In current solution I read that file by ifstream and copy to some string. Here is snippet how it looks like.
std::ifstream file(filename_xml.c_str());
uintmax_t m_numLines = 0;
std::string str;
while (std::getline(file, str))
{
m_numLines++;
}
And ok, that's working but to slowly here is a time for my 3.6 GB of data:
real 1m4.155s
user 0m0.000s
sys 0m0.030s
I'm looking for a method that will be much faster than that for example I found that How to parse space-separated floats in C++ quickly? and I loved presented solution with boost::mapped_file but I faced to another problem what if my file is to big and in my case file 1GB large was enough to drop entire process. I have to care about current data in memory probably people who will be using that tool doesn't have more than 4 GB installed RAM.
So I found that mapped_file from boost but how to use it in my case? Is it possible to read partially that file and receive these lines?
Maybe you have another much better solution. I have to just process each line.
Thanks,
Bart

Nice to see you found my benchmark at How to parse space-separated floats in C++ quickly?
It seems you're really looking for the fastest way to count lines (or any linear single pass analysis), I've done a similar analysis and benchmark of exactly that here
Fast textfile reading in c++
Interestingly, you'll see that the most performant code does not need to rely on memory mapping at all there.
static uintmax_t wc(char const *fname)
{
static const auto BUFFER_SIZE = 16*1024;
int fd = open(fname, O_RDONLY);
if(fd == -1)
handle_error("open");
/* Advise the kernel of our access pattern. */
posix_fadvise(fd, 0, 0, 1); // FDADVICE_SEQUENTIAL
char buf[BUFFER_SIZE + 1];
uintmax_t lines = 0;
while(size_t bytes_read = read(fd, buf, BUFFER_SIZE))
{
if(bytes_read == (size_t)-1)
handle_error("read failed");
if (!bytes_read)
break;
for(char *p = buf; (p = (char*) memchr(p, '\n', (buf + bytes_read) - p)); ++p)
++lines;
}
return lines;
}

The case of a 64-bit system with small memory should be fine to load a large file into - it's all about address space - although it may well be slower than the "fastest" option in that case, it really depends on what else is in memory and how much of the memory is available for mapping the file into. In a 32-bit system, it won't work, since the pointers into the filemapping won't go beyond about 3.5GB at the very most - and typically around 2GB is the maximum - again, depending on what memory addresses are available to the OS to map the file into.
However, the benefit of memory mapping a file is pretty small - the huge majority of the time spent is from actually reading the data. The saving from using memory mapping comes from not having to copy the data once it's loaded into RAM. (When using other file-reading mechanisms, the read function will copy the data into the buffer supplied, where memory mapping a file will stuff it straight into the correct location directly).

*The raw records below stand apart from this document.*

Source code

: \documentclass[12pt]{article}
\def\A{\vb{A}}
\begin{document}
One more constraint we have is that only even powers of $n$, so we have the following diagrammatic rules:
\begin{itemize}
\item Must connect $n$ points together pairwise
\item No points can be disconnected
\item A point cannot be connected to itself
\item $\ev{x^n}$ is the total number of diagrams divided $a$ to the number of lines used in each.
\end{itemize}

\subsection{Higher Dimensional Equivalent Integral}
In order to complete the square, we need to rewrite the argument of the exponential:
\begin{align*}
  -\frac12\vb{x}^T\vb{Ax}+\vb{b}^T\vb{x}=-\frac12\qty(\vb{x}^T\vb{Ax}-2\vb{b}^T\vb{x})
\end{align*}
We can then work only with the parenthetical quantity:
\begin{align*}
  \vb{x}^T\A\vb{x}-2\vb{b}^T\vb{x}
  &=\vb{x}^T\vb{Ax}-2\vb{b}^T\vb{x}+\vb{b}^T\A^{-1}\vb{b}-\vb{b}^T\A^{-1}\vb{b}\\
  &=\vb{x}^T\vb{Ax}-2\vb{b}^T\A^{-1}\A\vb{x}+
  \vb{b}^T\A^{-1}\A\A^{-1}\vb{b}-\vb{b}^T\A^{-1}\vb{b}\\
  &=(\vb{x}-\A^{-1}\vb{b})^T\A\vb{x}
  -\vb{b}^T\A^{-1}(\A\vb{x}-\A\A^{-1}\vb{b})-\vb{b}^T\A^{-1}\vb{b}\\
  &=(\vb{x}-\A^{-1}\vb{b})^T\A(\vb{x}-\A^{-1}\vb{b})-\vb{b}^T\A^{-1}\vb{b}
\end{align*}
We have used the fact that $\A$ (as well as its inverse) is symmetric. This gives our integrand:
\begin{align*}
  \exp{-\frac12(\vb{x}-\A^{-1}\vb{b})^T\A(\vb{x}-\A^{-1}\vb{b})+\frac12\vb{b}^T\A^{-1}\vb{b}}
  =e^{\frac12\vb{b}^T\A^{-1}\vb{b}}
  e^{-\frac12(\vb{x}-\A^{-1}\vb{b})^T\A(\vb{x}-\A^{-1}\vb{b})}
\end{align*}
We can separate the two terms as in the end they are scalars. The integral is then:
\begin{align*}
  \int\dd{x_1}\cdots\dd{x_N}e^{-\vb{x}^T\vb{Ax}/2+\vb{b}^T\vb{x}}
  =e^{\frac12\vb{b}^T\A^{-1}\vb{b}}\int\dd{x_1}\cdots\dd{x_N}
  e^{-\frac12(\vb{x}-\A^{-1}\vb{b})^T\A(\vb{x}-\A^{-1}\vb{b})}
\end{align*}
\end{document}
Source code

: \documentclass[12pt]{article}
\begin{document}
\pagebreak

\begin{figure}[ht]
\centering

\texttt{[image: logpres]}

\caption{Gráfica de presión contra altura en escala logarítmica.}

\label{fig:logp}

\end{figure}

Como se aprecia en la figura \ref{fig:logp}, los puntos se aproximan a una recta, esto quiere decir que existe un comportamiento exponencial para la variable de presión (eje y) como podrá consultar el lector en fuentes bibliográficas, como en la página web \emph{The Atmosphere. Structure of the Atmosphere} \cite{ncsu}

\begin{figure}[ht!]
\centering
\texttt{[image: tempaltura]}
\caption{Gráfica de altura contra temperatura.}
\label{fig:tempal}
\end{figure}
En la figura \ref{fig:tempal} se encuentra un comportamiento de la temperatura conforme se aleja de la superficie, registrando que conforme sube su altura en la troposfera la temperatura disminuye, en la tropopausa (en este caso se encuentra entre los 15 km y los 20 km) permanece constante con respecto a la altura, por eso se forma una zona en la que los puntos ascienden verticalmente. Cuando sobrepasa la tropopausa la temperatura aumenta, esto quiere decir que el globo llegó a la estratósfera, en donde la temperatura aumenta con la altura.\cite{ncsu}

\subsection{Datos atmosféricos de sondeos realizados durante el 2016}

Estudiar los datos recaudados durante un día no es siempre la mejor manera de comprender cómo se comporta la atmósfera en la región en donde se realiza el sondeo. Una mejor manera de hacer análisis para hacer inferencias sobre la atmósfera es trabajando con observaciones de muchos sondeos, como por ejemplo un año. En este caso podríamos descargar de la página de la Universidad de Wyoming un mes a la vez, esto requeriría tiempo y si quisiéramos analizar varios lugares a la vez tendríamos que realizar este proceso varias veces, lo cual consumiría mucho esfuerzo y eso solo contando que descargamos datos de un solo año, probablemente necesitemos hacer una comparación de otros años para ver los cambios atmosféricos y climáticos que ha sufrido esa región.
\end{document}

You might want to look at increasing the buffer for the ifstream - the default buffer is often rather small, this leads to lots of expensive reads.
You should be able to do this using something like:
std::ifstream file(filename_xml.c_str());
char buffer[1024*1024];
file.rdbuf()->pubsetbuf(buffer, 1024*1024);
uintmax_t m_numLines = 0;
std::string str;
while (std::getline(file, str))
{
m_numLines++;
}
See this question for more info:
How to get IOStream to perform better?

Since this is windows, you can use the native windows file functions with the "ex" suffix:
windows file management functions
specifically the functions like GetFileSizeEx(), SetFilePointerEx(), ... . Read and write functions are limited to 32 bit byte counts, and the read and write "ex" functions are for asynchronous I/O as opposed to handling large files.

Related

How to create a new binary file and fill it with a constant value?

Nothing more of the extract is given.